I don't mind buying something that will work. I also don't like the jersey pocket. Sometimes I have them full with my extra water bottle, gu bottle or two, banana, cashews for long rides etc. I don't want to lose the pump while on the road and grabbing food. 

I thought about putting it inside the seat post with some foam of some kind. I would have to figure some method to keep it up there like the steer tube top cap thing.


----------



## moonmoth (Nov 8, 2008)

I carry my pump in a small fanny pack; just barely fits. Pack is turned around to the back. I just grab the pack before I'm out the door and it works for whatever bike I'm riding.


----------



## roscoe (Mar 9, 2010)

why not put some padding in there to stop the rattling, a very small rag or electrical tape on the pump (or something to that effect)


----------



## JCavilia (Sep 12, 2005)

ziscwg said:


> With my dirt tendencies even on my road bike, my pump rattles. It's not the pump it's the mounting. I have tried different mounts and mounting it on the down tube and seat tube.
> 
> The rattling is driving me bonkers.


I've never seen a properly installed pump bracket that rattled. Are you sure you're putting it on right? Is the pump rattling in the bracket, or the bracket rattling against the frame? If the former, get a velcro strap to cinch it tight, and/or glue in a bit of elastic shim (like a piece of old inner tube). If the latter, the rubber shim can also work, and zipties (from the electrical department at the hardware store) are great for tightly attaching things while adding minimal bulk.

What pump is it?


----------



## Lawfarm (Jun 4, 2010)

I have a Topeak Road Morph G, which I love. The hose makes for easy connections, integrated gauge, foot stand and separate handle...works great. It's like a mini floor pump that fits on the bike. The mount for it has an integrated velcro strap that holds it securely. I have mine mounted on the underside of the top-tube, using one of the mounts provided...no rattles, no moving, completely out of the way. Works great.


----------



## ziscwg (Apr 19, 2010)

JCavilia said:


> I've never seen a properly installed pump bracket that rattled. Are you sure you're putting it on right? Is the pump rattling in the bracket, or the bracket rattling against the frame? If the former, get a velcro strap to cinch it tight, and/or glue in a bit of elastic shim (like a piece of old inner tube). If the latter, the rubber shim can also work, and zipties (from the electrical department at the hardware store) are great for tightly attaching things while adding minimal bulk.
> 
> What pump is it?


It's a Lezyne road pump. 

It appears to be the mounting bracket that flexes too much. It has the velcro strap and that helps. It does it less on the seat tube. I believe its hitting the bottle cage more than the frame. I think it's just my combo of frame, bottle cage, pump, mounting and dirt roads that cause that noise. If I put my hand on the pump, and press in, it stops.
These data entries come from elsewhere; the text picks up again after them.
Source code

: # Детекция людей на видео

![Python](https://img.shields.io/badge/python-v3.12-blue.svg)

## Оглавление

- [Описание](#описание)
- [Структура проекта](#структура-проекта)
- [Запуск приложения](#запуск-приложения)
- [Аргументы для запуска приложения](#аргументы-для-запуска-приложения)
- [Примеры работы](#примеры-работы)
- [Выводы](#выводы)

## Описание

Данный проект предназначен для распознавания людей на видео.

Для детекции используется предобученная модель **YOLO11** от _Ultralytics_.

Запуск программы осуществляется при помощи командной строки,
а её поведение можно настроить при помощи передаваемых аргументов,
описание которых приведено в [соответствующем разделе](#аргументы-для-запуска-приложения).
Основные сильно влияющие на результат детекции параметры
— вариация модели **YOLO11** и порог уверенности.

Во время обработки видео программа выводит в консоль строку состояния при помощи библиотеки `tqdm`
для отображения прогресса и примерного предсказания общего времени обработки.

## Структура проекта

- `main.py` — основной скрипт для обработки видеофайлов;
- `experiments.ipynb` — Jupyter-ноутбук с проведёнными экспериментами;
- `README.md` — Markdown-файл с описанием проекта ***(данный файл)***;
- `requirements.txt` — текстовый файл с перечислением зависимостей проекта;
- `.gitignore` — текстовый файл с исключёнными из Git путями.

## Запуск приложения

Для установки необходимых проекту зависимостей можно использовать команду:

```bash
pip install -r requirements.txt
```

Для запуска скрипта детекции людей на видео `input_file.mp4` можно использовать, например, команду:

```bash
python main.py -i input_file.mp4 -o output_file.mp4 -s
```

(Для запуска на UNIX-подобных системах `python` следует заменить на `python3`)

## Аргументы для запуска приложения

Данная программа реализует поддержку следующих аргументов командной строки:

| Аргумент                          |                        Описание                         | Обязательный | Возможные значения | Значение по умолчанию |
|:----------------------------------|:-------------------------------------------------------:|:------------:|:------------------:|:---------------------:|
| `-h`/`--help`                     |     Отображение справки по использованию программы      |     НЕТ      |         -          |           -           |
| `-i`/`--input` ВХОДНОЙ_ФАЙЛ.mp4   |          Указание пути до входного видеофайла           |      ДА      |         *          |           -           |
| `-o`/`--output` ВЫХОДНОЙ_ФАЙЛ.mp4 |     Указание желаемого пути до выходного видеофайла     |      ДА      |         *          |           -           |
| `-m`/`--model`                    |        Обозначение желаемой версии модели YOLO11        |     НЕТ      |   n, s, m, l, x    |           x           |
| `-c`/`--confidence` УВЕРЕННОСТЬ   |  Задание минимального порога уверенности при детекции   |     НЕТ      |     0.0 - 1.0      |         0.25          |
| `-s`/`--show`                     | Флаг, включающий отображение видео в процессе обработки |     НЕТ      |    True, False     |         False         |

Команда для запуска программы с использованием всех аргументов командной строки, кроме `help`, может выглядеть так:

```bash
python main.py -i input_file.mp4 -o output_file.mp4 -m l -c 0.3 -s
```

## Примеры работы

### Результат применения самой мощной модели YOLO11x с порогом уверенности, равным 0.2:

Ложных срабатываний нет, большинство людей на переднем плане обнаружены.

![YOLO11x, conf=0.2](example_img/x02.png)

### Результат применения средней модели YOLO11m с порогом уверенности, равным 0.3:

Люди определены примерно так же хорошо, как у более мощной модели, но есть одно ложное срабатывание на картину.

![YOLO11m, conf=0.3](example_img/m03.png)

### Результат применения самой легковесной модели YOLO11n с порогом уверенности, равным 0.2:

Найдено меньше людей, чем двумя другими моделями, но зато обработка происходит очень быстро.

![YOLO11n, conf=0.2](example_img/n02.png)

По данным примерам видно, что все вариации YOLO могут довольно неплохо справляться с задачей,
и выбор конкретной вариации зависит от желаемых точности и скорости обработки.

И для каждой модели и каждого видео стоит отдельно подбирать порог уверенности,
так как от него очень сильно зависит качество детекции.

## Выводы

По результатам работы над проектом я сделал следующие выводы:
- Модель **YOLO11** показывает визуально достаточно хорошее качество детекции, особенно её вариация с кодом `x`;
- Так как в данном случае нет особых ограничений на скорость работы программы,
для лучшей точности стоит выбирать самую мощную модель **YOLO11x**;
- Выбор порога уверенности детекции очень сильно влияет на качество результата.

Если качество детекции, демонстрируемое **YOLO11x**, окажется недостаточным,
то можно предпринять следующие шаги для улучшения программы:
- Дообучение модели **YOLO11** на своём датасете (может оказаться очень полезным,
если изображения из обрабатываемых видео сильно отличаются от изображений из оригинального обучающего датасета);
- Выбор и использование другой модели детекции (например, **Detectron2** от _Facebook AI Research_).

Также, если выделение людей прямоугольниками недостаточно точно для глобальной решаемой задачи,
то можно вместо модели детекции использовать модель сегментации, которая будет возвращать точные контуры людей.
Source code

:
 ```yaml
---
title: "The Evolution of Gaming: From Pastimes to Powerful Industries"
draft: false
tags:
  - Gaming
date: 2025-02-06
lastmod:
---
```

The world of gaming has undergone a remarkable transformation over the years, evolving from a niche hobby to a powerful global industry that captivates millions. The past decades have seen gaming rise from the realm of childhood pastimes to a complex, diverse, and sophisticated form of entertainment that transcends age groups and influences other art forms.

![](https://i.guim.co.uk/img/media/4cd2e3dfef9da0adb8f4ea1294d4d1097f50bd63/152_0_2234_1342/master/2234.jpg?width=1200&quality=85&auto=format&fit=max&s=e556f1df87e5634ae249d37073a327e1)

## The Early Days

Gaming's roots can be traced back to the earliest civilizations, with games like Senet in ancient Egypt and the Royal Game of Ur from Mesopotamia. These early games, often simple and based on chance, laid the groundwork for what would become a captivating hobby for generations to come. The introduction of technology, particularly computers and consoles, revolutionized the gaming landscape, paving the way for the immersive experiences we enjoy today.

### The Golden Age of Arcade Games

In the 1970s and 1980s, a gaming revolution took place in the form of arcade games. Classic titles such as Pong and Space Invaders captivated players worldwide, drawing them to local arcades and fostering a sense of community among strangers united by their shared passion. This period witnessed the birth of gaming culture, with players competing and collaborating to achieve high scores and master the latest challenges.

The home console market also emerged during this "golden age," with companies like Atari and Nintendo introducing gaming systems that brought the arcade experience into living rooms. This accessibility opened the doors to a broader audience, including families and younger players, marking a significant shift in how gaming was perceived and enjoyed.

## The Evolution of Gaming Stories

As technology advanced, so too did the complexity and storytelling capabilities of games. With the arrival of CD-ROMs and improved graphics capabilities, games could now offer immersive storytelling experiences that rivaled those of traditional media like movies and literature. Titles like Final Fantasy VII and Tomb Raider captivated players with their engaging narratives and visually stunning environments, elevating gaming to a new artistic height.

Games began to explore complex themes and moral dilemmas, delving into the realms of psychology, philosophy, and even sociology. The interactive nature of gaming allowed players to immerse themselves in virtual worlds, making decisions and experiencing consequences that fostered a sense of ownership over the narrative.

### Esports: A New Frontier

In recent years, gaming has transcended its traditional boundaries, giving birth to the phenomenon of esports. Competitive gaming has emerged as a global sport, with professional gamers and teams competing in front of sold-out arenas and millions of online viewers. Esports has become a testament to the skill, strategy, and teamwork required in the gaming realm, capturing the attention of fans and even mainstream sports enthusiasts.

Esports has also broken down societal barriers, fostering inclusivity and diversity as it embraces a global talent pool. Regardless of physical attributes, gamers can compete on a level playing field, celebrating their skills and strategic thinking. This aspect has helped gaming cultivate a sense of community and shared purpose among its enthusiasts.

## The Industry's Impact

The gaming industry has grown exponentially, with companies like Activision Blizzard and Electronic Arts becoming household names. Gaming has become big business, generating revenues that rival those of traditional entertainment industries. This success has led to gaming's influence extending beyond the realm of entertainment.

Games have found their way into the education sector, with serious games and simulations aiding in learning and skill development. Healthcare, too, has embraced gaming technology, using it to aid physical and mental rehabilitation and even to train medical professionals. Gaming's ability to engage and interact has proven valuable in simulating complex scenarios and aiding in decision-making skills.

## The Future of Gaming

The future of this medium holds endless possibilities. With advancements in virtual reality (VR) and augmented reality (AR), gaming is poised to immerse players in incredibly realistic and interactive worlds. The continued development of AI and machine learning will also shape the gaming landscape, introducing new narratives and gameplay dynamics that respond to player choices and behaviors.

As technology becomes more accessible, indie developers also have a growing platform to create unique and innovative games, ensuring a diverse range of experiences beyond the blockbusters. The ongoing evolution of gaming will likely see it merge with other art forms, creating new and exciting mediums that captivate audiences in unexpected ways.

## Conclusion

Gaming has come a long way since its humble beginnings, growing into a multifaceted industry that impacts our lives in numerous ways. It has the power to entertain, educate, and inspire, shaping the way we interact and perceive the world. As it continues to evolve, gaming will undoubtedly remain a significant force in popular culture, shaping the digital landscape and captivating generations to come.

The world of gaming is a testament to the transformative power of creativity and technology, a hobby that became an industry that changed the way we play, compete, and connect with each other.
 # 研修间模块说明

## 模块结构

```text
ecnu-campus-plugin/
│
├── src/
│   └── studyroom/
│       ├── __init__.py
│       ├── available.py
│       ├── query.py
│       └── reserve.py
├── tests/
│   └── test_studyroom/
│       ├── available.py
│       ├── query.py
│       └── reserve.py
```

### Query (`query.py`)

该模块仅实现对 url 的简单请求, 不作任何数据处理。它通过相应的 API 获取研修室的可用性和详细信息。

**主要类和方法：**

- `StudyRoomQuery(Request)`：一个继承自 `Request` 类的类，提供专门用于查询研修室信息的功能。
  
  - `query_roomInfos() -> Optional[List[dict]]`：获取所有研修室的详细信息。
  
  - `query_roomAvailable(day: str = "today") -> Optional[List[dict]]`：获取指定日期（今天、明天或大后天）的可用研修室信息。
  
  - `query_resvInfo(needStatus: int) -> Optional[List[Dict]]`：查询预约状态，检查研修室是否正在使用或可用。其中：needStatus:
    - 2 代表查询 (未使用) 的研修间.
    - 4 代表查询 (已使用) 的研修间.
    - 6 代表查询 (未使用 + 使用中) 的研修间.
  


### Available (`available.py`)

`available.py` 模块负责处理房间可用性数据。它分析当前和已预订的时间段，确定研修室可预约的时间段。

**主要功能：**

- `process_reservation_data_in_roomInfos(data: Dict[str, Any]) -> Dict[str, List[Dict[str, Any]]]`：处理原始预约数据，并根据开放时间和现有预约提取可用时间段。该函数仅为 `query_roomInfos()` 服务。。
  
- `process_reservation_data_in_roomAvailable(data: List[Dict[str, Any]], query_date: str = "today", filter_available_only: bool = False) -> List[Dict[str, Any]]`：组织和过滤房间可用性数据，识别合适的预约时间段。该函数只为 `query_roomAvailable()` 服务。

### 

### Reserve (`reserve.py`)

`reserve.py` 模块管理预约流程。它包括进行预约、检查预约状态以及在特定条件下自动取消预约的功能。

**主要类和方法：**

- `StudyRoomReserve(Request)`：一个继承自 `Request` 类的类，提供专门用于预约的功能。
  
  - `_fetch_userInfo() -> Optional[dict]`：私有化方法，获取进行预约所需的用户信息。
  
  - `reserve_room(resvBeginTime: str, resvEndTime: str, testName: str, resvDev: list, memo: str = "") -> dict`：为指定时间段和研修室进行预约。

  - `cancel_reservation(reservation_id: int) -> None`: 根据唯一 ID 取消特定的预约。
I was just hoping there was some cool gadget I didn't know about that allows you to put your pump almost anywhere you want it. 

Maybe I'll just go back to CO2 in the seat bag. I have not had a flat since I went to 25c tires.


----------



## nayr497 (Nov 8, 2008)

Hmm, not sure what is going on.

I have the Lezyne Road Drive med. on two bikes, both on the ST under the cages. One bike is steel, one carbon. Never had it rattle on me at all. You can adjust the pump holder before you snug down the cage bolts. Have you tried this? You can slide it all the way in (hugging the tube) or all the way out. I'd go as far out as you can without hitting your leg.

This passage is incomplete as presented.